Сознание друга и очная с ним ставка доконали Камкина.
«Все, что я говорил в расспросе, – повинился колодник, – на офицера и на сержанта в важных словах, я говорил напрасно. Бил меня палкою офицер в колодничьей палате за воровство, и я, видя свою вину, сказал за собой его императорского величества – „слово и дело“, отбывая розыску».
Зато теперь он сам на себя навлек новый, добавочный розыск. Пытанный прежде два раза в гарнизонной канцелярии в покражах и побеге, он теперь должен был подтвердить свое сговаривание – тремя очистительными пытками.
18 марта 1723 года была первая. «Важные слова про его императорское величество… – простонал на виске Камкин, – говорил я напрасно… затеял из себя… сговариваю то сущею правдою… не по засылке… не по скупу…»
10 ударов.
Несколько дней спустя второй розыск и те же речи.
Неделю спустя приговор: пытать «в третьи и усечь огнем».
Колодник, однако, не дождался третьей очистки: 4 мая 1723 года он испустил последний вздох в смрадном подвале Тайной канцелярии.
Не он первый, не он последний!..
По-видимому, страдания, им вынесенные, были (по тогдашнему времени) вполне заслуженными. Покойник был вор, беглец и пьяница. И таких было много… Но их ли мы только осудим?… Не было ли чего в окружающей среде, в тогдашней администрации такого, что как бы толкало многих и многих из так называвшейся тогда «подлой» породы на путь порока и погибели?…

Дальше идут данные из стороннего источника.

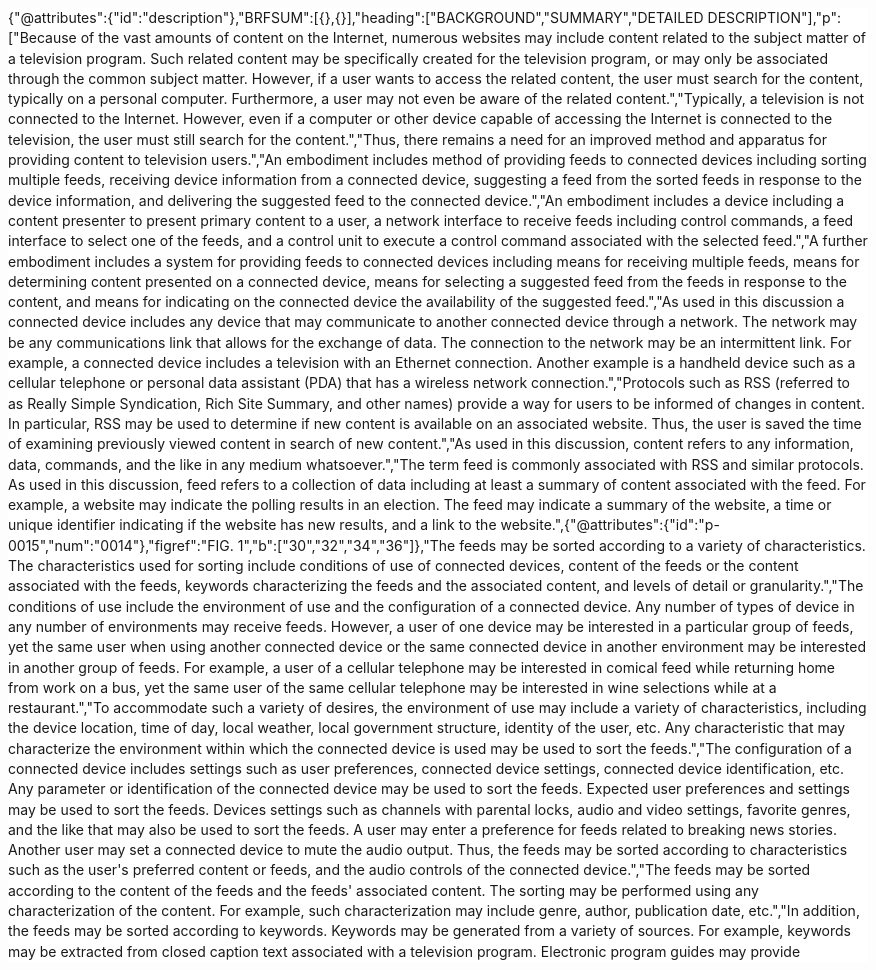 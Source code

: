 {"@attributes":{"id":"description"},"BRFSUM":[{},{}],"heading":["BACKGROUND","SUMMARY","DETAILED DESCRIPTION"],"p":["Because of the vast amounts of content on the Internet, numerous websites may include content related to the subject matter of a television program. Such related content may be specifically created for the television program, or may only be associated through the common subject matter. However, if a user wants to access the related content, the user must search for the content, typically on a personal computer. Furthermore, a user may not even be aware of the related content.","Typically, a television is not connected to the Internet. However, even if a computer or other device capable of accessing the Internet is connected to the television, the user must still search for the content.","Thus, there remains a need for an improved method and apparatus for providing content to television users.","An embodiment includes method of providing feeds to connected devices including sorting multiple feeds, receiving device information from a connected device, suggesting a feed from the sorted feeds in response to the device information, and delivering the suggested feed to the connected device.","An embodiment includes a device including a content presenter to present primary content to a user, a network interface to receive feeds including control commands, a feed interface to select one of the feeds, and a control unit to execute a control command associated with the selected feed.","A further embodiment includes a system for providing feeds to connected devices including means for receiving multiple feeds, means for determining content presented on a connected device, means for selecting a suggested feed from the feeds in response to the content, and means for indicating on the connected device the availability of the suggested feed.","As used in this discussion a connected device includes any device that may communicate to another connected device through a network. The network may be any communications link that allows for the exchange of data. The connection to the network may be an intermittent link. For example, a connected device includes a television with an Ethernet connection. Another example is a handheld device such as a cellular telephone or personal data assistant (PDA) that has a wireless network connection.","Protocols such as RSS (referred to as Really Simple Syndication, Rich Site Summary, and other names) provide a way for users to be informed of changes in content. In particular, RSS may be used to determine if new content is available on an associated website. Thus, the user is saved the time of examining previously viewed content in search of new content.","As used in this discussion, content refers to any information, data, commands, and the like in any medium whatsoever.","The term feed is commonly associated with RSS and similar protocols. As used in this discussion, feed refers to a collection of data including at least a summary of content associated with the feed. For example, a website may indicate the polling results in an election. The feed may indicate a summary of the website, a time or unique identifier indicating if the website has new results, and a link to the website.",{"@attributes":{"id":"p-0015","num":"0014"},"figref":"FIG. 1","b":["30","32","34","36"]},"The feeds may be sorted according to a variety of characteristics. The characteristics used for sorting include conditions of use of connected devices, content of the feeds or the content associated with the feeds, keywords characterizing the feeds and the associated content, and levels of detail or granularity.","The conditions of use include the environment of use and the configuration of a connected device. Any number of types of device in any number of environments may receive feeds. However, a user of one device may be interested in a particular group of feeds, yet the same user when using another connected device or the same connected device in another environment may be interested in another group of feeds. For example, a user of a cellular telephone may be interested in comical feed while returning home from work on a bus, yet the same user of the same cellular telephone may be interested in wine selections while at a restaurant.","To accommodate such a variety of desires, the environment of use may include a variety of characteristics, including the device location, time of day, local weather, local government structure, identity of the user, etc. Any characteristic that may characterize the environment within which the connected device is used may be used to sort the feeds.","The configuration of a connected device includes settings such as user preferences, connected device settings, connected device identification, etc. Any parameter or identification of the connected device may be used to sort the feeds. Expected user preferences and settings may be used to sort the feeds. Devices settings such as channels with parental locks, audio and video settings, favorite genres, and the like that may also be used to sort the feeds. A user may enter a preference for feeds related to breaking news stories. Another user may set a connected device to mute the audio output. Thus, the feeds may be sorted according to characteristics such as the user's preferred content or feeds, and the audio controls of the connected device.","The feeds may be sorted according to the content of the feeds and the feeds' associated content. The sorting may be performed using any characterization of the content. For example, such characterization may include genre, author, publication date, etc.","In addition, the feeds may be sorted according to keywords. Keywords may be generated from a variety of sources. For example, keywords may be extracted from closed caption text associated with a television program. Electronic program guides may provide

Крепостное рабство, немецкий педантизм, выправка и дисциплина, доведенная до зверства в военной службе, презрение тогдашних высших к личности низшего и прочие обстоятельства – дань веку и тогдашним нравам – не могут ли они служить объяснением, почему «подлая» порода не единицами, не сотнями, а тысячами гибла в преобразовательную эпоху Петра Великого?